Energy released directly from human activity, such as the heat released from decomposing landfills, can and does cause local warming. Global warming, however, is not a result of direct energy transfer from human activity; we do release a lot of energy, true, but the planet is a huge, open system, and we just don't have enough impact to do that. Your kitchen appliances might heat your home a few degrees, but you'll stop feeling them the instant you step outside.
To heat the whole atmosphere, it takes a really huge transfer of energy taking place over the entire planet or at least a really big part of the planet. There's only three really huge energy transfers that might do it.
First, the transfer of energy from the sun to the earth. We can see a change in this after major volcanic events; the dust reduces the energy earth receives for a year or so, and, indeed, global atmospheric temperatures take a temporary cooling dip. But other than volcanoes, solar input hasn't changed much in the last century, so it doesn't explain why global warming is happening.

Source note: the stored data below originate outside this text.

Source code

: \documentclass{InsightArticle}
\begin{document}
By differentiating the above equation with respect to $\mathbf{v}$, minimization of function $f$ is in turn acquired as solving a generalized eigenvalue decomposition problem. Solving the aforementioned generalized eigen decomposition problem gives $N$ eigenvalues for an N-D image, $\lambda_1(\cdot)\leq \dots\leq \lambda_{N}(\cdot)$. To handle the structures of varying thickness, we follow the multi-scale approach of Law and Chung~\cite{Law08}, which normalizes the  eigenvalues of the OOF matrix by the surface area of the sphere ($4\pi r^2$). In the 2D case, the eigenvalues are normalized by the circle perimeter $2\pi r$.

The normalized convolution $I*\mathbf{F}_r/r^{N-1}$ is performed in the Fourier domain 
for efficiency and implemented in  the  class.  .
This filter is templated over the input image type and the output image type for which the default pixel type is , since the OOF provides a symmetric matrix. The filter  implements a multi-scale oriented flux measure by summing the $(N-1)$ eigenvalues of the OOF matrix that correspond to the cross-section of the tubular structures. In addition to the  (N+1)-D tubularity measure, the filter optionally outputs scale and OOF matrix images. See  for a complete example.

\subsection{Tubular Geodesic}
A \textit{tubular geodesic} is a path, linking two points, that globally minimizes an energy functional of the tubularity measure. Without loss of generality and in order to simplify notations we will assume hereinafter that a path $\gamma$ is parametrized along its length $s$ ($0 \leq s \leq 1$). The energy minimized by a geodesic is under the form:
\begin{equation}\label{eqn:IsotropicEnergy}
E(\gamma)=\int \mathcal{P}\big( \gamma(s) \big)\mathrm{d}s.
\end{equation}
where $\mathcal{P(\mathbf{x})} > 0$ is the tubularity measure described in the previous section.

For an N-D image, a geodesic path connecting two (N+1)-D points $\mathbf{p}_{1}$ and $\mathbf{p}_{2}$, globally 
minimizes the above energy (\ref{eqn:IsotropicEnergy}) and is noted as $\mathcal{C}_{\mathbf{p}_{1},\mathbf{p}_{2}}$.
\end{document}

Second, the transfer of heat to and from the ocean during the southern oscillation. This cycles back and forth, and balances out in periods longer than a few years, so while it might explain why 2012 is hotter than 2011, it doesn't explain why long-term global warming is happening.
Third, the transfer of energy from the earth into cold, dark space. This transfer is slowed down by greenhouse gases, and greenhouse gas concentrations have been steadily rising every year for decades. This is the change that most likely explains why global warming is happening.
So, knowing now that it's about greenhouse gases and not direct energy transfer, we're prepared to compare nuclear to the other options. Nuclear power does involve some indirect greenhouse gas emissions, construction, mining, transportation, etc., but they are relatively small. One estimate puts nuclear power's total greenhouse gas emissions, including indirect emissions, at 66 grams of carbon dioxide equivalent per kilowatt hour, or 66 gCO₂e/kWh. This is far below coal power's total emissions (960 gCO₂e/kWh), but higher than solar (32 gCO₂e/kWh) and wind (10 gCO₂e/kWh). Unlike solar and wind, however, nuclear can provide a consistent level of power without a form of battery storage, so makes a relatively easy build-one-plant tear-down-the-other replacement for coal.